I think it's fairly safe to say that we won't see Raf Simons dressed as a pirate, strutting down the catwalk to a round of applause. We probably won't see the elaborate costumery, the novelty stage make-up or the camp theatrics, but I hope that doesn't mean we're going to lose the drama at Dior.
Raf's appointment at Dior is set to mark a return to the timeless feminine aesthetic that the brand first shaped and came to epitomise in the late 1940s. Simons will likely marry his minimalist affection with the label's signature imagination to write a new chapter in the Dior story.
The race to the Dior throne has been a twisted one since it was left vacant last March. And 44-year-old Raf never seemed the obvious successor. The former creative director for Jil Sander trained in furniture and industrial design before conceiving his own menswear label in 1995. With a back-catalogue of sleek tailoring and unpretentious androgyny, his no frills approach seemed incompatible with Galliano's showman legacy.

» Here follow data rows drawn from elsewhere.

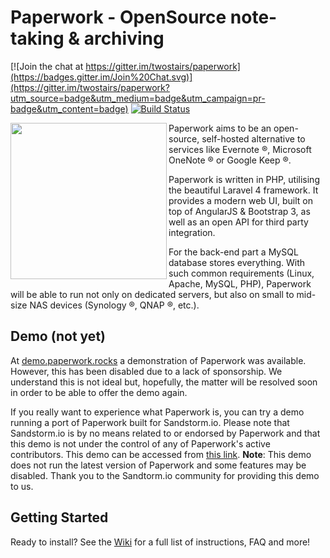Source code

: Paperwork - OpenSource note-taking & archiving
==============================================

[![Join the chat at https://gitter.im/twostairs/paperwork](https://badges.gitter.im/Join%20Chat.svg)](https://gitter.im/twostairs/paperwork?utm_source=badge&utm_medium=badge&utm_campaign=pr-badge&utm_content=badge)
[![Build Status](https://travis-ci.org/twostairs/paperwork.svg?branch=master)](https://travis-ci.org/twostairs/paperwork)

<img src="https://raw.githubusercontent.com/twostairs/paperwork/master/paperwork-logo.png" width="250" align="left" />

Paperwork aims to be an open-source, self-hosted alternative to services like Evernote ®, Microsoft OneNote ® or Google Keep ®.

Paperwork is written in PHP, utilising the beautiful Laravel 4 framework. It provides a modern web UI, built on top of AngularJS & Bootstrap 3, as well as an open API for third party integration.

For the back-end part a MySQL database stores everything. With such common requirements (Linux, Apache, MySQL, PHP), Paperwork will be able to run not only on dedicated servers, but also on small to mid-size NAS devices (Synology ®, QNAP ®, etc.).

## Demo (not yet)

At [demo.paperwork.rocks](http://demo.paperwork.rocks) a demonstration of Paperwork was available. However, this has been disabled due to a lack of sponsorship. We understand this is not ideal but, hopefully, the matter will be resolved soon in order to be able to offer the demo again. 

If you really want to experience what Paperwork is, you can try a demo running a port of Paperwork built for Sandstorm.io. Please note that Sandstorm.io is by no means related to or endorsed by Paperwork and that this demo is not under the control of any of Paperwork's active contributors. This demo can be accessed from [this link](https://oasis.sandstorm.io/appdemo/vxe8awcxvtj6yu0vgjpm1tsaeu7x8v8tfp71tyvnm6ykkephu9q0). **Note**: This demo does not run the latest version of Paperwork and some features may be disabled. Thank you to the Sandtorm.io community for providing this demo to us. 

## Getting Started

Ready to install? See the [Wiki](https://github.com/twostairs/paperwork/wiki) for a full list of instructions, FAQ and more!
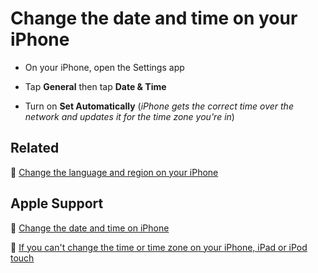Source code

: # Change the date and time on your iPhone

- On your iPhone, open the Settings app

- Tap **General** then tap **Date & Time**

- Turn on **Set Automatically** (*iPhone gets the correct time over the network and updates it for the time zone you're in*)

## Related

📌 [Change the language and region on your iPhone](change-the-language-and-region-on-your-iphone.md)

## Apple Support

🔗 [Change the date and time on iPhone](https://support.apple.com/guide/iphone/change-the-date-and-time-iph65f82af3e/ios)

🔗 [If you can't change the time or time zone on your iPhone, iPad or iPod touch](https://support.apple.com/en-us/HT203483)
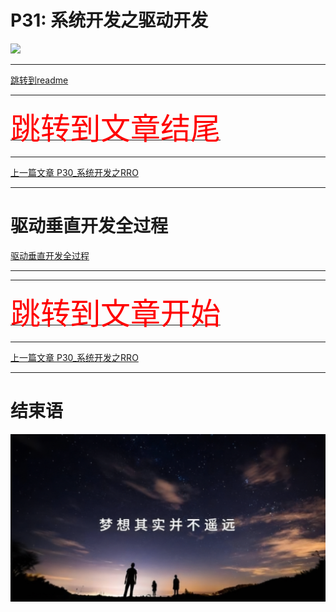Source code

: # P31: 系统开发之驱动开发

<img src="../flower/flower_one.png">

---

[跳转到readme](https://github.com/hfreeman2008/android_core_framework/blob/main/README-CN.md)


---

[<font face='黑体' color=#ff0000 size=40 >跳转到文章结尾</font>](#结束语)

---

[上一篇文章 P30_系统开发之RRO](https://github.com/hfreeman2008/android_core_framework/blob/main/P30_%E7%B3%BB%E7%BB%9F%E5%BC%80%E5%8F%91%E4%B9%8BRRO/%E7%B3%BB%E7%BB%9F%E5%BC%80%E5%8F%91%E4%B9%8BRRO.md)


---


# 驱动垂直开发全过程


[驱动垂直开发全过程](https://github.com/jxxhwy/hello_android_hal/)



---











---

[<font face='黑体' color=#ff0000 size=40 >跳转到文章开始</font>](#p31-系统开发之驱动开发)

---


[上一篇文章 P30_系统开发之RRO](https://github.com/hfreeman2008/android_core_framework/blob/main/P30_%E7%B3%BB%E7%BB%9F%E5%BC%80%E5%8F%91%E4%B9%8BRRO/%E7%B3%BB%E7%BB%9F%E5%BC%80%E5%8F%91%E4%B9%8BRRO.md)



---

# 结束语

<img src="../Images/end_001.png">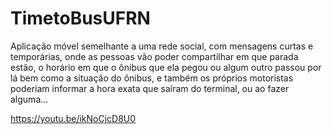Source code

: # TimetoBusUFRN

Aplicação móvel semelhante a uma rede social, com mensagens curtas e temporárias, onde as pessoas vão poder compartilhar em que parada estão, o horário em que o ônibus que ela pegou ou algum outro passou por lá bem como a situação do ônibus, e também os próprios motoristas poderiam informar a hora exata que saíram do terminal, ou ao fazer alguma...

https://youtu.be/ikNoCjcD8U0
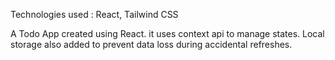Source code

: Technologies used : React, Tailwind CSS 


A Todo App created using React. it uses context api to manage states. Local storage also added to prevent data loss during accidental refreshes.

Anna Wintour once said that fashion is about looking forward. Every season, we search for innovation and reinvention to signify that the industry has promise and potential. Holding onto Galliano's coattails would only imprison Dior in 2010 and leave it looking very dated. As a couture virgin, Raf is a blank-canvas with the talent and dexterity to break the chains. He can help the brand start anew and help us forget the mess that Bill Gaytten left in Galliano's wake.
Raf Simon's will debut for Dior during the Couture collection in July.
"I'm interested in creativity, the evolution of creativity and the relationship between creativity and the times we live in. When I'm married to a house, I will fully embrace its original intention, its original heritage and meaning. I wouldn't go to that place if I only had minimalism in mind. I'm very aware of what the environment is about."